** Opening Record set block **

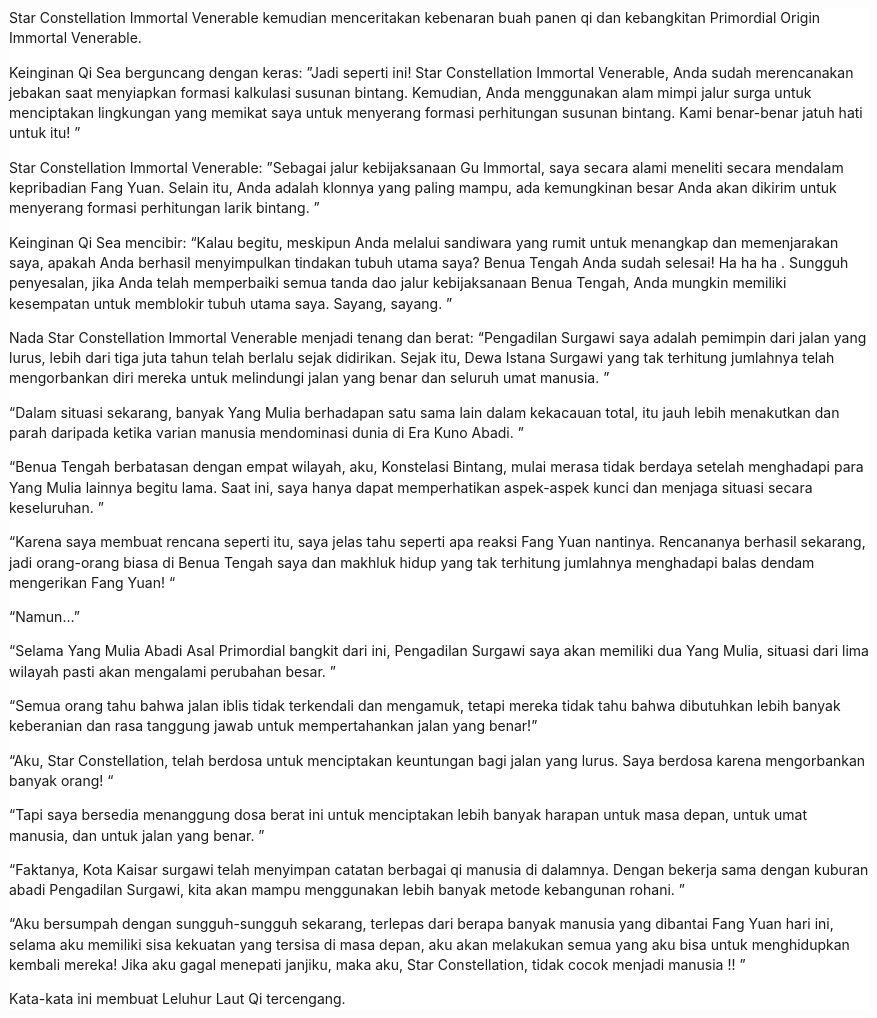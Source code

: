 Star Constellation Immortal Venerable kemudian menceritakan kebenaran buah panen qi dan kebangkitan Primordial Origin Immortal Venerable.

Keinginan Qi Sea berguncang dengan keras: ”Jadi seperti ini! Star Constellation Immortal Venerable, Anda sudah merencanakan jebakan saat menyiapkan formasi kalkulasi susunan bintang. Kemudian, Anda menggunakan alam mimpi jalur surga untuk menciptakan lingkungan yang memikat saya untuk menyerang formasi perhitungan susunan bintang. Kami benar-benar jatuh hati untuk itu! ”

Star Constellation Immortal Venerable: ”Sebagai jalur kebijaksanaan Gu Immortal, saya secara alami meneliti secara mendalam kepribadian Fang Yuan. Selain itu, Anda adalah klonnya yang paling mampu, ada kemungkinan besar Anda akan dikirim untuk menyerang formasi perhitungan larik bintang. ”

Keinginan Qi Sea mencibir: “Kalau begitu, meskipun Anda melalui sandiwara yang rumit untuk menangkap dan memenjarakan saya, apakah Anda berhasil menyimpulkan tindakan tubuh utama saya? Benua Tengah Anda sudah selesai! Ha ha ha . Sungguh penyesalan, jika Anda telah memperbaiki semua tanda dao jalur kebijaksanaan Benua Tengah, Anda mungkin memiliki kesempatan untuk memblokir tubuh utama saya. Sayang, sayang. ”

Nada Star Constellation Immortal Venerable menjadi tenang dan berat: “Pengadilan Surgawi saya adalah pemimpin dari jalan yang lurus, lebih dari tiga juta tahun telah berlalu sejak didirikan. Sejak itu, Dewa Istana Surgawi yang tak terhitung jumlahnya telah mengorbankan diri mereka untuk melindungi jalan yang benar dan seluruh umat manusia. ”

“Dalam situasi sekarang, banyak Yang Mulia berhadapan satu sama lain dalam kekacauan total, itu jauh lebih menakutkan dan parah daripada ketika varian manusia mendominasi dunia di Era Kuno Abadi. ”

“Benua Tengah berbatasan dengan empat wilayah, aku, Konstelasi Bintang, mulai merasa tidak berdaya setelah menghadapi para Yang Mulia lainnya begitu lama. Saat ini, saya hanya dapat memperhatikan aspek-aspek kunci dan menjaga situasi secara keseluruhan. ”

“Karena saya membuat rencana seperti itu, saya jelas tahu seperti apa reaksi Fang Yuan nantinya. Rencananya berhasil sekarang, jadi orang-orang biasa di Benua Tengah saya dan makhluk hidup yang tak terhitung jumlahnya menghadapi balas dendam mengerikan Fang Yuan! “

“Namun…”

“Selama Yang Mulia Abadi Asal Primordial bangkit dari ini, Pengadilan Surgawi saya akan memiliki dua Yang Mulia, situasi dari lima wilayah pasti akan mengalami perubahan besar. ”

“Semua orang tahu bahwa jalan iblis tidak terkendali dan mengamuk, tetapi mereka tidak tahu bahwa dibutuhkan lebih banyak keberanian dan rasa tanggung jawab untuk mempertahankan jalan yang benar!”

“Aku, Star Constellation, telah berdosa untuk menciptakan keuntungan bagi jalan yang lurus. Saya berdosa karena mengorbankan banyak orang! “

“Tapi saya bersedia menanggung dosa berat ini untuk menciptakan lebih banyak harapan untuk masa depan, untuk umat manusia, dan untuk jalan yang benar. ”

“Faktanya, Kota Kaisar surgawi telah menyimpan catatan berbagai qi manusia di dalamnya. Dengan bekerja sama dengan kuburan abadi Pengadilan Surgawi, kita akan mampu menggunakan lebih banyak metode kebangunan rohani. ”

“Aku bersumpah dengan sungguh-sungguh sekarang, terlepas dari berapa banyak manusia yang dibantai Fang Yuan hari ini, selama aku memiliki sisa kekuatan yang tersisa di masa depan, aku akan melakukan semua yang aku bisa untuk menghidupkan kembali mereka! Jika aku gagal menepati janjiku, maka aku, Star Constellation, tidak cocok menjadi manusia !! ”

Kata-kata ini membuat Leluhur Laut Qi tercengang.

** Closing Record set block **

Work to be completed ::
Starting with the first line of the data, transcribe every line exactly through the one containing "Nada Star Constellation". No pictures go in.

Solution to this exercise ::
Source code

: Star Constellation Immortal Venerable kemudian menceritakan kebenaran buah panen qi dan kebangkitan Primordial Origin Immortal Venerable.

Keinginan Qi Sea berguncang dengan keras: ”Jadi seperti ini! Star Constellation Immortal Venerable, Anda sudah merencanakan jebakan saat menyiapkan formasi kalkulasi susunan bintang. Kemudian, Anda menggunakan alam mimpi jalur surga untuk menciptakan lingkungan yang memikat saya untuk menyerang formasi perhitungan susunan bintang. Kami benar-benar jatuh hati untuk itu! ”

Star Constellation Immortal Venerable: ”Sebagai jalur kebijaksanaan Gu Immortal, saya secara alami meneliti secara mendalam kepribadian Fang Yuan. Selain itu, Anda adalah klonnya yang paling mampu, ada kemungkinan besar Anda akan dikirim untuk menyerang formasi perhitungan larik bintang. ”

Keinginan Qi Sea mencibir: “Kalau begitu, meskipun Anda melalui sandiwara yang rumit untuk menangkap dan memenjarakan saya, apakah Anda berhasil menyimpulkan tindakan tubuh utama saya? Benua Tengah Anda sudah selesai! Ha ha ha . Sungguh penyesalan, jika Anda telah memperbaiki semua tanda dao jalur kebijaksanaan Benua Tengah, Anda mungkin memiliki kesempatan untuk memblokir tubuh utama saya. Sayang, sayang. ”

Nada Star Constellation Immortal Venerable menjadi tenang dan berat: “Pengadilan Surgawi saya adalah pemimpin dari jalan yang lurus, lebih dari tiga juta tahun telah berlalu sejak didirikan. Sejak itu, Dewa Istana Surgawi yang tak terhitung jumlahnya telah mengorbankan diri mereka untuk melindungi jalan yang benar dan seluruh umat manusia. ”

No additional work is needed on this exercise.